Interpretations of Nella Larsen’s Passing (1929) often have failed to explain the complex symbolism of the narrative. Indeed, dismissive or tendentious criticisms of the text have caused it to be eclipsed by Larsen’s “earlier and more intriguing” book, Quicksand (1928). This essay reexamines Passing as a work concerned with the simultaneous representation and construction of race and especially class, within a circumscribed community. As such, my paper contributes to debates within Black feminist criticism about the value of these aspects of identity in relation to the production of black female subjectivities. I contend that the novel’s main characters are neither purely “psychological” beings, as Claudia Tate asserts, nor are they essentially “sexual” creatures, as Deborah McDowell argues. Rather, I read Irene Redfield and Clare Kendry as representatives of different ideologies locked in struggle for dominance.

In her introduction to Passing Deborah McDowell one of the most astute critics of Larsen’s work, states that “many critics have been misled by the novel’s epigraph … [since] it invites the reader to place race at the center of any critical interpretation.” It would appear that McDowell herself has been misled by Passing’s obviously unreliable narrator. So too, McDowell seems to agree with Claudia Tate’s belief that, “Race is peripheral to Passing. It is more a device to sustain the suspense than a compelling social issue.” I disagree with these assertions because it seems to me that the text is “all about race” or rather, the mediation of race in relation to sexuality and class.

McDowell recognizes certain tropes employed by Larsen and, like many other critics, she maintains that Irene Redfield is the primary referent of the novel’s title. Ultimately, however, McDowell is unable to give a full explication of the texf s meaning since she tries to read/uce the text as a tale of latent sexual passion without discussing the key issues of race and class. Thus, while her discussion is certainly valuable, one might also say that it reifies sexuality at the risk of not exploring how sexuality is connected inextricably with other historically produced phenomena such as race and class.
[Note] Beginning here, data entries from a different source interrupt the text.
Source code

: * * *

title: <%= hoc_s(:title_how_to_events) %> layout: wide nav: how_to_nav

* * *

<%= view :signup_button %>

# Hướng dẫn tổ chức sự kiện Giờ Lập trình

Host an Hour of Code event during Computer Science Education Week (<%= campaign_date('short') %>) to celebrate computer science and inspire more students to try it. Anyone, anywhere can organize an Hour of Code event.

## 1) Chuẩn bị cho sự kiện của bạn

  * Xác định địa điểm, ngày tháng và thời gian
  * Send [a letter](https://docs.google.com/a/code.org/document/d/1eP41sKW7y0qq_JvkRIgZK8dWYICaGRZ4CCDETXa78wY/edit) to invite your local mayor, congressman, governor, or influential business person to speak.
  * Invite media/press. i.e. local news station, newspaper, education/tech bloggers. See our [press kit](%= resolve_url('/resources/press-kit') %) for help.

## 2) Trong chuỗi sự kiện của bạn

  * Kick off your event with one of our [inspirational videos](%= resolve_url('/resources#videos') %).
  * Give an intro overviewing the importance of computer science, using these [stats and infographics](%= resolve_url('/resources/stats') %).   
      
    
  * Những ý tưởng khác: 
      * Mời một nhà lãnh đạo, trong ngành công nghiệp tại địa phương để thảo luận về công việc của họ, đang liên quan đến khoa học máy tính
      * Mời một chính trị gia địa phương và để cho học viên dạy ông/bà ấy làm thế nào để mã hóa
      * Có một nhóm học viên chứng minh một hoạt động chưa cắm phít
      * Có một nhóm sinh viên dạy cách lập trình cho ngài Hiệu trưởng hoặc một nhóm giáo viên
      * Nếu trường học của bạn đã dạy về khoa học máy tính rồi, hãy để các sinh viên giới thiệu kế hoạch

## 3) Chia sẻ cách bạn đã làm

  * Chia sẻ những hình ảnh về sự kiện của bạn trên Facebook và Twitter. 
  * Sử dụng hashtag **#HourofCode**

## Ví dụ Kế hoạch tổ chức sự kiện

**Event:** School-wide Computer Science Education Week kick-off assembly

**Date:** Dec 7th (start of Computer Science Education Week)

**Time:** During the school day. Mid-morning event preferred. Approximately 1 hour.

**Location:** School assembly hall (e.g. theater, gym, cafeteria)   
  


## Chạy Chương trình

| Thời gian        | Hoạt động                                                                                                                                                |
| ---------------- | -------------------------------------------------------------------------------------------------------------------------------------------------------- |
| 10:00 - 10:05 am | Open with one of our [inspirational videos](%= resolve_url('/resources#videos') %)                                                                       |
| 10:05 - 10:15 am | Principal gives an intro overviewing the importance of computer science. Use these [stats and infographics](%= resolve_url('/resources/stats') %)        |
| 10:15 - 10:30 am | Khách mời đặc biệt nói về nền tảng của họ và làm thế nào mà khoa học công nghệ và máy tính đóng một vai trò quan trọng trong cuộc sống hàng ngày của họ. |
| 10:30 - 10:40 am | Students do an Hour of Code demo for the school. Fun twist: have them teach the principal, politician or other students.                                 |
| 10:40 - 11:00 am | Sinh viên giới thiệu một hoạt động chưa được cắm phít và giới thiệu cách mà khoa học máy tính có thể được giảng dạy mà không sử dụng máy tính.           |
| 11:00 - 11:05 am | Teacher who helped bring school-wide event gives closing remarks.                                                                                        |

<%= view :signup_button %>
In order to sustain her ingenious reading of Passing as a tale that “passes for straight” and sublimates lesbian desire, McDowell misses the more intricate implications addressed by Larsen’s work. The iconography McDowell reads as sexual is simultaneously racial: it also expresses class positionality. For example, the objective correlative envelope used in the first paragraph of the novel signifies not only the “sexual” (McDowell reads it as a “metaphorical vagina”) but also the sender’s race (alien) and class (elite). Thus, my reading emends McDowell’s by insisting on the importance of race and class in Passing.

If race as well as class conflict must occupy a primary position in any discussion of…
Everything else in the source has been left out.